9,ゼロサムゲーム



 目に見えないものは信じない。
 そういう主義なわけでなく、これは瞑の経験談だ。



「だからつまり何て?」
「だからつまり、目に見える形でお前の現状を教えてあげてんだよ」

 なあ、白蘭。
 立派なデスクチェアーに座る相手の後頭部に、銃をつきつけたまま瞑は笑った。

「現状かあ」

 のんびり、おやつタイムと変わらない声が聞こえる。まるで、瞑が持っているのは銃じゃなくてケーキの皿だ、とばかりの気楽さだ。
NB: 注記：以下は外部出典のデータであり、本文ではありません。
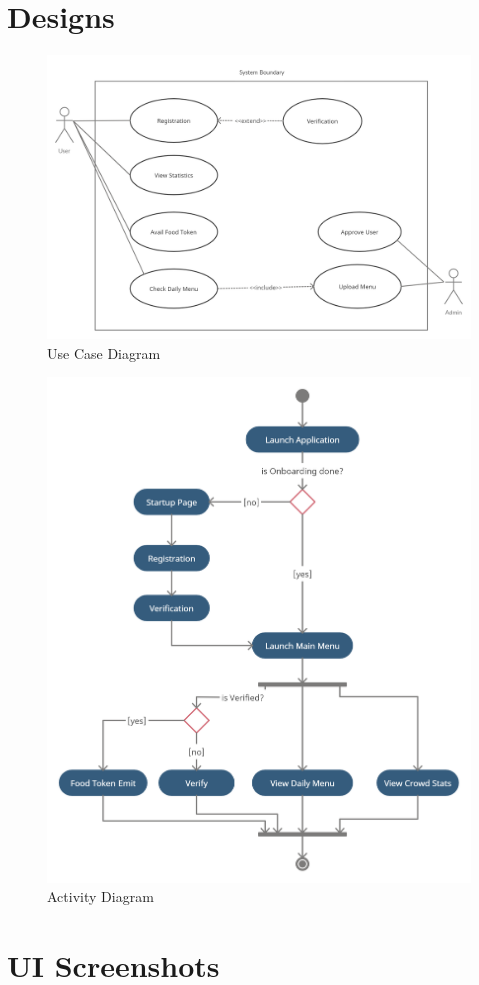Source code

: \documentclass[12pt]{article}
\begin{document}
\newpage

\section*{\LARGE{Designs}}

\begin{figure}[H]
    \centering
    \includegraphics[width=0.7\linewidth]{usecase.jpg}
    \caption{Use Case Diagram}
\end{figure}

\begin{figure}[H]
    \centering
    \includegraphics[width=0.7\linewidth]{activity.jpg}
    \caption{Activity Diagram}
\end{figure}
\newpage

\section*{\LARGE{UI Screenshots}}
\end{document}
「時間は午後2時、仕事はひと段落。あとはボンゴレにまた奇襲をかける、って予定かな」

 ボンゴレ。10世代に渡る大手マフィア。その勢力は、徐々に削られつつある。
 沢田綱吉も死んだ今、ミルフィオーレが攻めるには絶好のチャンスだ。と、入江正一の報告を受けたのはほんの数日前だ。
 だが、今はボンゴレなんてどうでもいい。

「その前にやることがあんだろ?」
「何が?瞑チャンをどかすとか?」

 ホラ、早くその銃下ろしてよ。いつもの戯れとなんら変わりない声で、歌うみたくいさめられる。それが強がりじゃないとわかって、ますます苛立った。

「白蘭」
「なあに?キスのおねだり?」
「ぶっ殺すぞ」
「目に見えるどころか、言葉でも現状をハッキリさせるのやめてくれないかなぁ」

 なんだ。わかってるじゃないか、現状。
 銃を持つ手が下りないよう、指から適度に力を抜く。何事も、力を入れすぎると碌な事が無い。
 常に自然体でのらりくらりと敵をいなす、この男が良い例だ。

「ノック無しで僕の部屋に入ってきたかと思えばコレだもんね。瞑チャンの考えてることってホントさっぱり」
「俺はミステリアスでクールだからな。お前みたいなちゃらんぽらんに見透かされてたまるか」
「ゴメン、何言ってるかもさっぱり」

 あと1センチ、自分の指が動けば発砲できる。
 そんな状況とは思えないほど、互いが互いにいつも通りだった。

「この世界に連れて来た時は、あんなに縮こまって可愛かったのに」
「人の黒歴史を掘り返すな」
「もうあの時みたいに、僕の手に縋ってくれないワケ?」

 白蘭の顔は見えない。自分がその後頭部に銃を突き付けているからだ。
 けれど、その顔が笑ったのはわかった。随分長く、一緒にいたから。



 不思議の国のなんちゃら、というお話がある。よく宙が読んでいた代物だ。
 白蘭の足元にドサッと落ちた瞬間、気分はまさにアレだった。それも、全身が茹るような激痛と絶叫のオプション付きで。

『あ、良かった。成功だ』

 熱湯の底に沈められたような痛みにもだえる自分を見下ろし、ニッコリ笑った冷血漢の第一声だった。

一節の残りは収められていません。